The most common type. A single loop that goes around your wrist, with a long tail you wind around the bar. They provide adjustable tension and work well for deadlifts, rows, and any pull where you want a secure, customized wrap. They take a few sessions to get the wrapping motion feeling natural, but once you have it, they're fast and reliable.

Figure-8 Straps

Two loops — one goes around your wrist, the other around the bar, forming a figure-8. They're the most secure option and are popular for maximum-effort pulls where you want zero chance of slipping. The tradeoff is that you can't release quickly, so they're not ideal for Olympic lifting or any movement that requires you to drop the bar fast.

Hook Straps

These attach a metal hook to your wrist. No wrapping required — just hook on and lift. They're convenient but give you less feel for the bar and don't carry over well to movements that require grip adjustment. A good option for casual use or rehab situations, but serious pullers generally prefer lasso or figure-8.

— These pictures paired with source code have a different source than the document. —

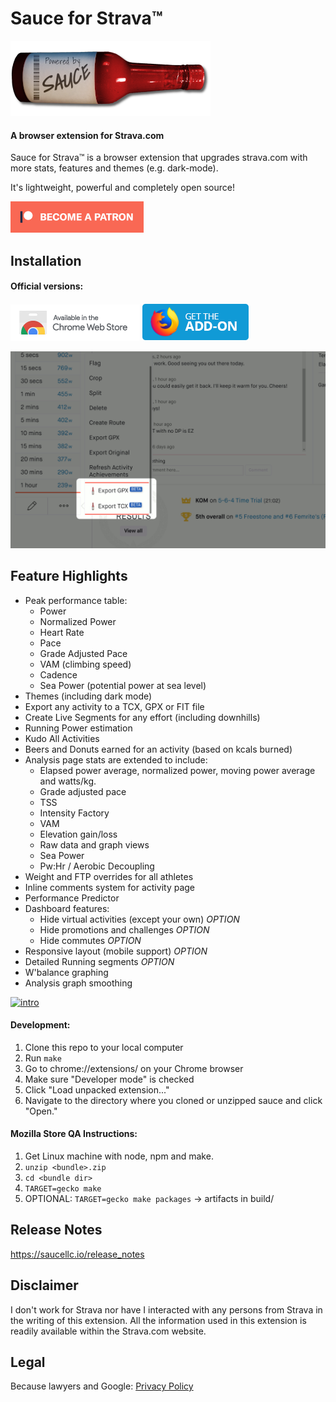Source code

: Sauce for Strava™
===========
![Sauce](images/logo_horiz_320x120.png)
#### A browser extension for Strava.com
Sauce for Strava™ is a browser extension that upgrades strava.com with more stats,
features and themes (e.g. dark-mode).

It's lightweight, powerful and completely open source!

[![become a patron](images/become_a_patron_button.png)](https://www.patreon.com/bePatron?u=32064618)

Installation
--------
#### Official versions:
[![chrome web store](assets/images/ChromeWebStore_Badge_v2_206x58.png)](https://chrome.google.com/webstore/detail/eigiefcapdcdmncdghkeahgfmnobigha)
[![firefox add on](assets/images/AMO-button_1.png)](https://addons.mozilla.org/addon/sauce4strava)


![slideshow](assets/images/screenshots/slideshow.gif)


Feature Highlights
--------
 * Peak performance table:
   * Power
   * Normalized Power
   * Heart Rate
   * Pace
   * Grade Adjusted Pace
   * VAM (climbing speed)
   * Cadence
   * Sea Power (potential power at sea level)
 * Themes (including dark mode)
 * Export any activity to a TCX, GPX or FIT file
 * Create Live Segments for any effort (including downhills)
 * Running Power estimation
 * Kudo All Activities
 * Beers and Donuts earned for an activity (based on kcals burned)
 * Analysis page stats are extended to include:
   * Elapsed power average, normalized power, moving power average and watts/kg.
   * Grade adjusted pace
   * TSS
   * Intensity Factory
   * VAM
   * Elevation gain/loss
   * Raw data and graph views
   * Sea Power
   * Pw:Hr / Aerobic Decoupling
 * Weight and FTP overrides for all athletes
 * Inline comments system for activity page
 * Performance Predictor
 * Dashboard features:
   * Hide virtual activities (except your own) *OPTION*
   * Hide promotions and challenges *OPTION*
   * Hide commutes *OPTION*
 * Responsive layout (mobile support) *OPTION*
 * Detailed Running segments *OPTION*
 * W'balance graphing
 * Analysis graph smoothing


[![intro](https://img.youtube.com/vi/6nR12miKQ98/0.jpg)](https://www.youtube.com/watch?v=6nR12miKQ98)


#### Development:
 1. Clone this repo to your local computer
 2. Run `make`
 3. Go to chrome://extensions/ on your Chrome browser
 4. Make sure "Developer mode" is checked
 5. Click "Load unpacked extension..."
 6. Navigate to the directory  where you cloned or unzipped sauce and click "Open."

#### Mozilla Store QA Instructions:
 1. Get Linux machine with node, npm and make.
 2. `unzip <bundle>.zip`
 3. `cd <bundle dir>`
 4. `TARGET=gecko make`
 5. OPTIONAL: `TARGET=gecko make packages` -> artifacts in build/


Release Notes
--------
https://saucellc.io/release_notes


Disclaimer
--------
I don't work for Strava nor have I interacted with any persons from Strava in
the writing of this extension.  All the information used in this extension is
readily available within the Strava.com website.


Legal
--------
Because lawyers and Google:
[Privacy Policy](https://SauceLLC.github.io/sauce4strava/pages/privacy.html)
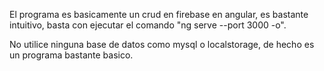 El programa es basicamente un crud en firebase en angular, es bastante intuitivo, basta con ejecutar el comando "ng serve --port 3000 -o".

No utilice ninguna base de datos como mysql o localstorage, de hecho es un programa bastante basico.
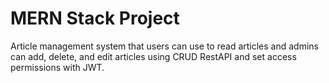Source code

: # MERN Stack Project

Article management system that users can use to read articles and admins can add, delete, and edit articles using CRUD RestAPI and set access permissions with JWT.
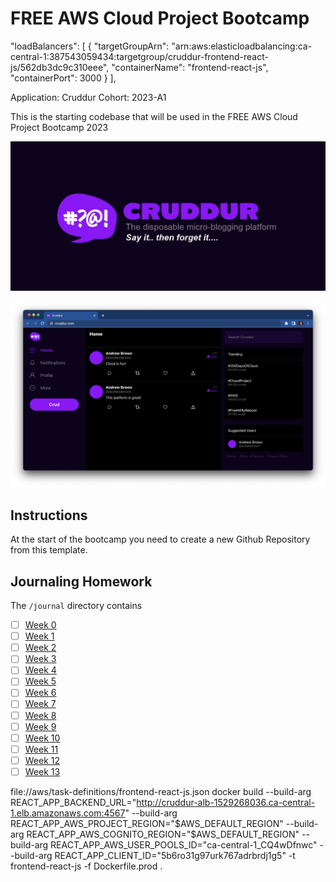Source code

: # FREE AWS Cloud Project Bootcamp

"loadBalancers": [ { "targetGroupArn": "arn:aws:elasticloadbalancing:ca-central-1:387543059434:targetgroup/cruddur-frontend-react-js/562db3dc9c310eee", "containerName": "frontend-react-js", "containerPort": 3000 } ],

Application: Cruddur
Cohort: 2023-A1

This is the starting codebase that will be used in the FREE AWS Cloud Project Bootcamp 2023

![Cruddur Graphic](_docs/assets/cruddur-banner.jpg)

![Cruddur Screenshot](_docs/assets/cruddur-screenshot.png)

## Instructions

At the start of the bootcamp you need to create a new Github Repository from this template.

## Journaling Homework

The `/journal` directory contains

- [ ] [Week 0](journal/week0.md)
- [ ] [Week 1](journal/week1.md)
- [ ] [Week 2](journal/week2.md)
- [ ] [Week 3](journal/week3.md)
- [ ] [Week 4](journal/week4.md)
- [ ] [Week 5](journal/week5.md)
- [ ] [Week 6](journal/week6.md)
- [ ] [Week 7](journal/week7.md)
- [ ] [Week 8](journal/week8.md)
- [ ] [Week 9](journal/week9.md)
- [ ] [Week 10](journal/week10.md)
- [ ] [Week 11](journal/week11.md)
- [ ] [Week 12](journal/week12.md)
- [ ] [Week 13](journal/week13.md)

file://aws/task-definitions/frontend-react-js.json docker build
--build-arg REACT_APP_BACKEND_URL="http://cruddur-alb-1529268036.ca-central-1.elb.amazonaws.com:4567"
--build-arg REACT_APP_AWS_PROJECT_REGION="$AWS_DEFAULT_REGION"
--build-arg REACT_APP_AWS_COGNITO_REGION="$AWS_DEFAULT_REGION"
--build-arg REACT_APP_AWS_USER_POOLS_ID="ca-central-1_CQ4wDfnwc"
--build-arg REACT_APP_CLIENT_ID="5b6ro31g97urk767adrbrdj1g5"
-t frontend-react-js
-f Dockerfile.prod
.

For most people doing deadlifts, rows, and accessory pulls, lasso straps are the right starting point. They're versatile, adjustable, and develop the wrapping habit that carries over to figure-8 straps when you need them.

How to Wrap Lasso Straps Correctly

A poorly wrapped strap is worse than no strap. If the tail is too loose or the wrist loop is positioned wrong, the strap unravels mid-set and you drop the bar at the worst possible moment. Here's the correct technique:

  1. Thread the tail of the strap through the loop to form a wrist cuff. Slide it over your hand and position it just above the wrist bones, snug but not cutting off circulation.
  2. Hold the free tail between your thumb and index finger as you approach the bar.
  3. Place the tail under the bar on the side closest to you.
  4. Roll the bar away from you so the tail wraps around the bar — typically two full rotations for a secure hold.
  5. Grip the bar on top of the wrapped strap. The tension of the bar keeps the strap locked in place.

Practice this at light weight until the motion is automatic. It should take less than ten seconds per hand. If you're fumbling with it between sets, the strap is fighting you, not helping you.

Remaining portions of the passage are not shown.